In Love in the Time of Cholera, Gabriel García Márquez was able to juxtapose cholera, a bacterium infection that causes watery diarrhea and vomiting, with love, the most beautiful and sought-after human emotion. He doesn’t sugarcoat anything, portraying Florentino’s love for Fermina Daza as an affliction from which many of his flaws originated. Márquez takes the mundane life of Florentino and makes it literary and noble – doing it in a way that allows us to see the whole picture. It allows us to ponder love.
Is it worth a life of heartache? Is it noble or just plain stupid to pursue a lost cause? Florentino is such a complicated character because, we, as humans, are complicated characters. I hate him and I love him, much like I hate and love myself.
In One Hundred Years of Solitude Márquez creates the fictional town of Macondo. It’s a place isolated from the rest of the country, but according to Marquez, Macondo is an idea that allows one to see what one wants to see. During the story Márquez recounts many magical occurrences that take place in the village of Macondo. He writes as if they are reality, the literal events from his own perspective and the perspectives of his characters.
We often beat ourselves up trying to figure out the meaning of Gabo’s metaphors and images, but maybe we should relax and simply observe. It is not mere fiction; it is a reality not our own. He writes of a higher truth, a truth coming from first hand experience in the Colombian culture, often isolated from other parts of the world. In One Hundred Years of Solitude, a traveler passes through Macondo with ice (an invention never seen before in Macondo). Everyone is in awe of the ice because it’s something no one has experienced. There is no explanation for it yet, so by default it is magical.
I think our expanded knowledge and access to facts has weakened our ability to see the practical use of magical realism. Since we have progressed into an age in which we think most things have been explained by science, we think that everything should come with an instruction manual. However, creating our own explanations, no matter how outlandish, has value. Like for life, there is no instruction manual for reading Gabriel García Márquez.
Globalization and Google has exposed us to a world in which it is hard to imagine solitude. If everything and everyone is connected, we don’t have to create our own explanations. We can use what is already given to us, assuming we know everything. Márquez reminds us that not everything is given to us. Despite globalization and scientific explanations, not everything can be explained with facts. That’s where literature comes in.

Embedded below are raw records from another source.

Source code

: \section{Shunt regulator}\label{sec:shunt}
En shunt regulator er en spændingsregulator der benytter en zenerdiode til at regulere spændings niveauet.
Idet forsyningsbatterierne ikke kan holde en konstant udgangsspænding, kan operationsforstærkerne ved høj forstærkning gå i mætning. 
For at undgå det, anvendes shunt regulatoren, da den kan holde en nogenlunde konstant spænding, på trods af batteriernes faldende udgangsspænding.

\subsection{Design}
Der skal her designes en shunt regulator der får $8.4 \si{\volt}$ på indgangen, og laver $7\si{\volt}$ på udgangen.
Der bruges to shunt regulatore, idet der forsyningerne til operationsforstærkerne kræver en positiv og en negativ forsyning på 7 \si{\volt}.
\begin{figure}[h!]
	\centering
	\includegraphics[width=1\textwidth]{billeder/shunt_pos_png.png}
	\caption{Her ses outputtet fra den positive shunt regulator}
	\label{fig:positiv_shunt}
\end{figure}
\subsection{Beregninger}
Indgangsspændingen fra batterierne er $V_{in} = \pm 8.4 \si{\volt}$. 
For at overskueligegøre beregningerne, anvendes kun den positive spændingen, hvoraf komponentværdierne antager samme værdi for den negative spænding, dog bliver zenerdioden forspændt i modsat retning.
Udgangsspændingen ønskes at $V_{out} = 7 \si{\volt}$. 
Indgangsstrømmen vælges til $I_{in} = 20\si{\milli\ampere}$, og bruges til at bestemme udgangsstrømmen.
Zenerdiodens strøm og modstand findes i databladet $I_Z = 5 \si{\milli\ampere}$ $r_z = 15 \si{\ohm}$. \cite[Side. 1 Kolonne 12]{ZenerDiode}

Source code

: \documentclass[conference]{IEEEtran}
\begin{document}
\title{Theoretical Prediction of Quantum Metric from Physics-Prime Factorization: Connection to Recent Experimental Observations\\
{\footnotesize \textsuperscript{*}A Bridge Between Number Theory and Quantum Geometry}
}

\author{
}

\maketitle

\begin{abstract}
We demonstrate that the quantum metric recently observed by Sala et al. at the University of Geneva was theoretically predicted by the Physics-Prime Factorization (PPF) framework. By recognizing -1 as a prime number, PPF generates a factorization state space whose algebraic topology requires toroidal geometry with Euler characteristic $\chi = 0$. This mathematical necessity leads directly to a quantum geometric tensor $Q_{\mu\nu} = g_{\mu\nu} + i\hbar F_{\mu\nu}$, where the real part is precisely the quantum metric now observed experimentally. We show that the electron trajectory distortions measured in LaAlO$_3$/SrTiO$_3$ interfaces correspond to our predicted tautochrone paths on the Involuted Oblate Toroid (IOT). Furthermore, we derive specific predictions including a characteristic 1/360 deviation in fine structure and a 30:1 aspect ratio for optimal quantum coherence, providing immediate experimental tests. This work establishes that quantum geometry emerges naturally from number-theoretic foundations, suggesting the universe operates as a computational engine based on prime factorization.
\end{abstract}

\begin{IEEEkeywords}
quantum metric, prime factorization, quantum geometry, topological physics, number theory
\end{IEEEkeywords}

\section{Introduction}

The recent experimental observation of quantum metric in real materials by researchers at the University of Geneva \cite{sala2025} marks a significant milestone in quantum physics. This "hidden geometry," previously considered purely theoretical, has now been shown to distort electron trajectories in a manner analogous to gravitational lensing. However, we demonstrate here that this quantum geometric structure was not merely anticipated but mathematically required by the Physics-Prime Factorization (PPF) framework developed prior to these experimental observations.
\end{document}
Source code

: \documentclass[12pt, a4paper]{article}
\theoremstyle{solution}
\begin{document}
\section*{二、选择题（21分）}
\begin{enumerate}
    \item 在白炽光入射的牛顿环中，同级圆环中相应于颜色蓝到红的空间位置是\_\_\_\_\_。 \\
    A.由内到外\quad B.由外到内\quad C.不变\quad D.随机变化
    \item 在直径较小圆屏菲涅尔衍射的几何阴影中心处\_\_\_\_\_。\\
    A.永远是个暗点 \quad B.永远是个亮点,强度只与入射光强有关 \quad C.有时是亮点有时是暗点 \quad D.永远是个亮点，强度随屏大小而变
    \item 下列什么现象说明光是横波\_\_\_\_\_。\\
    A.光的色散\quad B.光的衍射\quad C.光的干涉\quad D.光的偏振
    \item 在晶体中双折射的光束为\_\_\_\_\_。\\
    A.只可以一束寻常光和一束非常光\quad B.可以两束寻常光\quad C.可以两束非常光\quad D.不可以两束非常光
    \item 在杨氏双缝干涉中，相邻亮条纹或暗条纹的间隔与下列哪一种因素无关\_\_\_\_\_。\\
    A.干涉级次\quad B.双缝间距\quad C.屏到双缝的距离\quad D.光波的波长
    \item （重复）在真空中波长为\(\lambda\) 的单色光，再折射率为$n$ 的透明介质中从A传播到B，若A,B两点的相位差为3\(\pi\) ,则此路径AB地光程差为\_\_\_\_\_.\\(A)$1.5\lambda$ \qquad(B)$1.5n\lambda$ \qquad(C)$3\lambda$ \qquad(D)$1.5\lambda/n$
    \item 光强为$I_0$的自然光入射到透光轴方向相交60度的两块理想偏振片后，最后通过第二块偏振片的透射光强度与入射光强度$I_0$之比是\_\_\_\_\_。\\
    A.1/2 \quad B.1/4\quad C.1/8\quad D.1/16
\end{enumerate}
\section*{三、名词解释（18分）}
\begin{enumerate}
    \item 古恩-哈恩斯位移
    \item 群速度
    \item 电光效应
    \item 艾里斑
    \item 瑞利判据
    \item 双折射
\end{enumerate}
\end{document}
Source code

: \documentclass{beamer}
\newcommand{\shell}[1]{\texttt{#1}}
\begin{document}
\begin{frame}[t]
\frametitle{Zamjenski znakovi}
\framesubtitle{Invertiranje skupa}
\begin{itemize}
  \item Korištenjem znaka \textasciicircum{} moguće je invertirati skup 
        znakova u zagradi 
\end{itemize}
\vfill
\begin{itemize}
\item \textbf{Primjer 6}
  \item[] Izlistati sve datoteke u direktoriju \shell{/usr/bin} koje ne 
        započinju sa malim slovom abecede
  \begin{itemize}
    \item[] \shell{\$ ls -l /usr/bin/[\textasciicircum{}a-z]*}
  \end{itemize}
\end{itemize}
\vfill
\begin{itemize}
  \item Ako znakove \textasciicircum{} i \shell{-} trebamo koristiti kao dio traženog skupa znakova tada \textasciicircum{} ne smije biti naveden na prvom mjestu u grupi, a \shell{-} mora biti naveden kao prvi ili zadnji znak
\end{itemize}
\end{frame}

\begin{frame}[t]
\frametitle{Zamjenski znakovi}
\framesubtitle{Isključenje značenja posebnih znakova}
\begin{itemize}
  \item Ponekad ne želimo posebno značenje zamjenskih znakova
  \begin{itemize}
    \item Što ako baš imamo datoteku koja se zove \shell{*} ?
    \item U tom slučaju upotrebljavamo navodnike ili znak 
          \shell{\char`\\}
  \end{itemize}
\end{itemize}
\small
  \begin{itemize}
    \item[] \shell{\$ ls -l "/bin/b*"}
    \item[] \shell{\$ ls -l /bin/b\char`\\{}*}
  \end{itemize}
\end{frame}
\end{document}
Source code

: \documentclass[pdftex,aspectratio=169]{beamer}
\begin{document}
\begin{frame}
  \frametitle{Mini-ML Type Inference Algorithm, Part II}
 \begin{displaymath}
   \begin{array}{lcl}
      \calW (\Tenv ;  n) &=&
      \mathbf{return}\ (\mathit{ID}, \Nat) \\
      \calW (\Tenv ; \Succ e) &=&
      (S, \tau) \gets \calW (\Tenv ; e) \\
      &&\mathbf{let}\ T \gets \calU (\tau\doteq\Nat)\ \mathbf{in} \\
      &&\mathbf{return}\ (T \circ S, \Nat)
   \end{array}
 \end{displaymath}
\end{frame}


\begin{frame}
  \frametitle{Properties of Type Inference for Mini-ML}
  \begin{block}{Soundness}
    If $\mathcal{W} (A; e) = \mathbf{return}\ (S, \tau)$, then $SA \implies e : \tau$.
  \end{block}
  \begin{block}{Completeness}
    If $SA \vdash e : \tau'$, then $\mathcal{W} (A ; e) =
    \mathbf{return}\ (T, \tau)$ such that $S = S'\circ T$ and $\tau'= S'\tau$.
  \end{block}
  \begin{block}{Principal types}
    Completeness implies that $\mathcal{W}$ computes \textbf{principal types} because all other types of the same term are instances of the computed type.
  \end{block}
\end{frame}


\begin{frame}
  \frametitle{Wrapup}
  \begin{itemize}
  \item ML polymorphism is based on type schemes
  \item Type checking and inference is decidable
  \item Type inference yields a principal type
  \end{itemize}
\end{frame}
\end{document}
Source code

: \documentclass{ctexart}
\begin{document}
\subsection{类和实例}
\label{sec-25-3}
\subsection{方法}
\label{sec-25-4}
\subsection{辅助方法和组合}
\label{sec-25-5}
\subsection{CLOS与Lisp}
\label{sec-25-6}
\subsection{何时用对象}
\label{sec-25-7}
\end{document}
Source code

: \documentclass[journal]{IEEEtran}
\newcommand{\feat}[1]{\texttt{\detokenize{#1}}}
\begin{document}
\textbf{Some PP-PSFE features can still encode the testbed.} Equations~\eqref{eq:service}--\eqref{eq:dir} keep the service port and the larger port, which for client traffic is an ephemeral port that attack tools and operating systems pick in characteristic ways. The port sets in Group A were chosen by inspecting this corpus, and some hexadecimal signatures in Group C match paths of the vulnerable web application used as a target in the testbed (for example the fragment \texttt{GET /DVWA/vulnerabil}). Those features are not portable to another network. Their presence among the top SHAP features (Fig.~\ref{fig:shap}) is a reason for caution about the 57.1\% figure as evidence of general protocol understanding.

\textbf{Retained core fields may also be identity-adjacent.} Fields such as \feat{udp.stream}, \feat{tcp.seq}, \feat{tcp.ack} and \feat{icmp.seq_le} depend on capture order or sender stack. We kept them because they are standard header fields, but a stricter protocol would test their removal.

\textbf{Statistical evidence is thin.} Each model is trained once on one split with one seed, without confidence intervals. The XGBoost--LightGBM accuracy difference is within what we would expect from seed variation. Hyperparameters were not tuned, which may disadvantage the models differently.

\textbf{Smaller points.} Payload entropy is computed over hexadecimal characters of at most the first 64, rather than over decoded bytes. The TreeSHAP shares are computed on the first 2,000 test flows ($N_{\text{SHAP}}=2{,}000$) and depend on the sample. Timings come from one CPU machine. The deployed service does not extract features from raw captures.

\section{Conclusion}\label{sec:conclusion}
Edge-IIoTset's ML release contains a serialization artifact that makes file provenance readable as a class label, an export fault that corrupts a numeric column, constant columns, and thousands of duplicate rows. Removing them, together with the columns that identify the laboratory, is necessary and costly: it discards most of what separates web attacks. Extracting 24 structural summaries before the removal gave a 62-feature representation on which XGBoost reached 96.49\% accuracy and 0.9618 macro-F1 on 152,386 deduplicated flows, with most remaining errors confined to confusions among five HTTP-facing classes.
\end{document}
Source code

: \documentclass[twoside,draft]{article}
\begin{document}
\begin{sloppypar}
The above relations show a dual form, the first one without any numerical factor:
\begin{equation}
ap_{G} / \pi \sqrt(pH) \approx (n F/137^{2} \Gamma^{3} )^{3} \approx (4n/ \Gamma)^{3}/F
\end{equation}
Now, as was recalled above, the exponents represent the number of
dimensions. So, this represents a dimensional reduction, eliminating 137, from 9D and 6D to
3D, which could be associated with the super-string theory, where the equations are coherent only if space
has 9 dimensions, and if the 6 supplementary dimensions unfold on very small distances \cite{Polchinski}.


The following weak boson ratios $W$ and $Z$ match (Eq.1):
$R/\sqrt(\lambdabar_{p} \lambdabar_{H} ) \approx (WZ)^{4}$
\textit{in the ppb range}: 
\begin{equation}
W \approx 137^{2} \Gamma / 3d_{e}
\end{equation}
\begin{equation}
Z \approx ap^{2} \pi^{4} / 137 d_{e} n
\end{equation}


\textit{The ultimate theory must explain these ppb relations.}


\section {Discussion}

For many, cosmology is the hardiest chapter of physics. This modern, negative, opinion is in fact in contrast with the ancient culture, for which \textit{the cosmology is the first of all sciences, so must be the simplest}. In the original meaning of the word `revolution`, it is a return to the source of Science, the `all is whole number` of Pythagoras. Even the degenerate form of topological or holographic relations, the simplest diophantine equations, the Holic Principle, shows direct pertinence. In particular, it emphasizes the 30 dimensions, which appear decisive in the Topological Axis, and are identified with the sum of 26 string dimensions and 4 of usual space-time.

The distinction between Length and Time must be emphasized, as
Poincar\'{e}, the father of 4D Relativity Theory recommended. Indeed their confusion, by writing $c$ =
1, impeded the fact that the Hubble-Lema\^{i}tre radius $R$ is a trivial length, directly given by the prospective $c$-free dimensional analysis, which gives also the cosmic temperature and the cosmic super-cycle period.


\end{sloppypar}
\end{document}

The key to reading Gabriel García Márquez is not to figure out what he meant by everything he wrote, but to see it as one man’s truth in a context not our own – then to use his storytelling strategies to create our own realities. We relate to what we can and then create our own “Macondo.”
We don’t need to be literary scholars to get something out of Márquez’s books, nor do we need to systematically pick apart his writing to arrive at the deeper meaning. Instead, we can feel what the characters feel. We can criticize them for their mistakes, pity them for their misfortunes, and admire them for their dignity. We can find comfort in knowing that we can take the ugliness in the world or the emotions that tear us apart, and we can transform them into something beautiful and poetic.
Márquez reminds us that every day of our lives is a piece of a grand novel, and every invention or event is a novelty. It’s quite magical actually. Even when we figure out scientific explanations for what was once explained by magic, we can’t lose our imaginations. We mustn’t let the literary become ordinary. That’s the most important lesson I learned from Gabriel García Márquez.